What is HIV?
HIV stands for Human Immunodeficiency Virus. ‘Immunodeficiency’ refers to the weakening of the immune system by the virus.
HIV has been passed on between humans for many decades but was only identified in the early 80s.
What is AIDS?
AIDS stands for Acquired Immune Deficiency Syndrome. It is a collection of illnesses (‘syndrome’) caused by a virus people pick up (‘acquire’) that makes their immune system weak (‘immune deficiency’).
You can’t get an AIDS diagnosis unless you’re already HIV positive.
AIDS or late-stage HIV?
In the 1980s and early 90s, most people with HIV were eventually diagnosed with AIDS.

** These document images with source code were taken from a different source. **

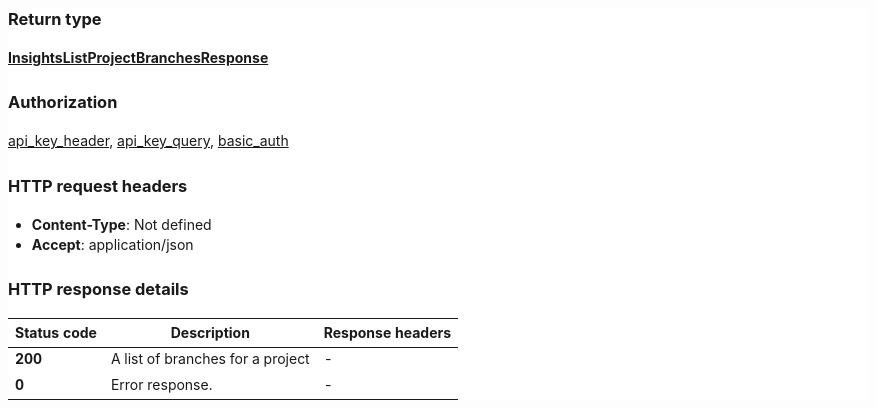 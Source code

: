 ### Return type

[**InsightsListProjectBranchesResponse**](InsightsListProjectBranchesResponse.md)

### Authorization

[api_key_header](../README.md#api_key_header), [api_key_query](../README.md#api_key_query), [basic_auth](../README.md#basic_auth)

### HTTP request headers

 - **Content-Type**: Not defined
 - **Accept**: application/json

### HTTP response details
| Status code | Description | Response headers |
|-------------|-------------|------------------|
| **200** | A list of branches for a project |  -  |
| **0** | Error response. |  -  |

Now, thanks to modern antiretroviral treatment, very few people in Greece and almost worldwide develop serious HIV-related illnesses. The term AIDS isn’t used much by doctors any more. Instead they talk about late-stage or advanced HIV.
Untreated HIV and transmission
If left untreated, infection with HIV progresses through a series of stages: from flu-like seroconversion illness, through infections associated with the symptomatic stage, leading to late-stage HIV or AIDS.
If someone with HIV has a detectable viral load, they can pass on HIV through blood, semen, vaginal fluid, anal mucus and breast milk.
HIV is not passed on by spitting, sneezing or coughing, nor by kissing or general social contact.
HIV can’t survive for very long once it’s outside the human body.